For the next six or seven years, days were spent working with Noah Foote at his company, Superior Painting. Pau hana was shooting hoops at the basketball court near Foote’s house and watching Lakers games.
“We were inseparable for five years,” Foote said. “It’s just been me and Josh. He was a Kauai boy. He was my only employee and my best friend.”
Foote and Josh trained together daily after putting in long days painting; pushing each other to eat healthy and dedicate time to working out. While Josh was training his best friend in basketball, Foote trained Josh on a paint brush.
“That was something he wished he could have done — coaching,” Rob said. “It was all about training and getting better. He worked out constantly, on his own or with friends.”
Off the court, Foote, Rob and Josh watched every one of the Lakers games, all of which Rob would tape so they could break them down later.
“Both me and Josh, our favorite players (were) Kobe Bryant and LeBron James. We were just so excited to see LeBron play with the Lakers, it was something we couldn’t believe.” Foote said. “The best player in the world was going to play for the Lakers, our team, and it’s too bad he never got to see him play.”
That Tuesday, Foote and Josh were sitting outside of Foote’s house when they saw a white dog across Waikomo Stream. Foote snapped a photo of the dog after confirming with his wife that it wasn’t their seven-month old puppy, Oakley, and then it disappeared into the forest.
A few minutes later, the dog reappeared and Josh told his friend he would jump in and get it if the dog decided to try and cross the stream.
“Right as soon as he said that, the dog jumped in and started swimming toward us,” Foote said. “Josh jumped in right away and was in the middle of the stream. He grabbed the dog and pushed it toward me and I went in to catch it.”
Foote caught hold of the dog and took it over to his wife, who was standing on the bank nearby.
“He was in the middle of the stream and seemed in control, but when I ran back to find Josh I couldn’t find him,” Foote said. “There’s a culvert up stream and I got to that and I started yelling for him.”
After he couldn’t find his friend, Foote called 911 and the fire department took over the search.
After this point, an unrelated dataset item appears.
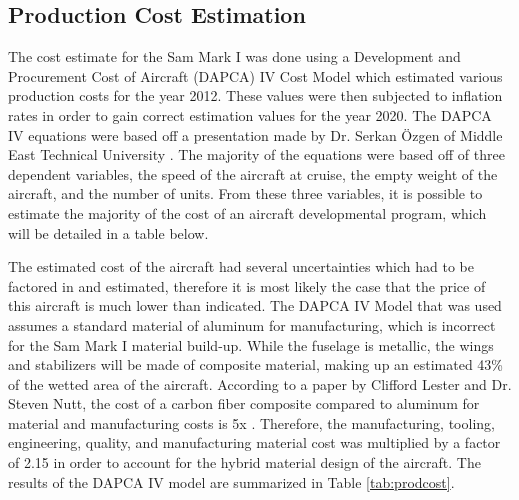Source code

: \subsection{Production Cost Estimation}

The cost estimate for the Sam Mark I was done using a Development and Procurement Cost of Aircraft (DAPCA) IV Cost Model which estimated various production costs for the year 2012. These values were then subjected to inflation rates in order to gain correct estimation values for the year 2020. The DAPCA IV equations were based off a presentation made by Dr. Serkan Özgen of Middle East Technical University \cite{dapca}. The majority of the equations were based off of three dependent variables, the speed of the aircraft at cruise, the empty weight of the aircraft, and the number of units. From these three variables, it is possible to estimate the majority of the cost of an aircraft developmental program, which will be detailed in a table below.

The estimated cost of the aircraft had several uncertainties which had to be factored in and estimated, therefore it is most likely the case that the price of this aircraft is much lower than indicated. The DAPCA IV Model that was used assumes a standard material of aluminum for manufacturing, which is incorrect for the Sam Mark I material build-up. While the fuselage is metallic, the wings and stabilizers will be made of composite material, making up an estimated 43\% of the wetted area of the aircraft. According to a paper by Clifford Lester and Dr. Steven Nutt, the cost of a carbon fiber composite compared to aluminum for material and manufacturing costs is 5x \cite{compositecost}. Therefore, the manufacturing, tooling, engineering, quality, and manufacturing material cost was multiplied by a factor of 2.15 in order to account for the hybrid material design of the aircraft. The results of the DAPCA IV model are summarized in Table \ref{tab:prodcost}.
Foote bucked orders to go home and wait for news and went out to search for Josh himself and found him on the opposite side of the flooded stream.
“I was walking about a mile and it was treacherous — waist high water and rats, but I kept looking and yelling until I found Josh,” Foote said. “I’m glad I was the one that found him because I love that guy so much.”
Since the tragedy, Rob said people from different generations and parts of the island have reached out with stories of how Josh affected their lives.
“He was a beautiful man, my best buddy,” Rob said. “It’s really awesome to hear about how people were touched by him.”
Compassion and friendship were paramount to Joshua Bradbury, a legacy encapsulated by the stories of his family and friends who say he was always there to listen and to push people to be their best.
“I guess it comes down to everybody needs to hug everybody,” Rob said. “Spread the love.”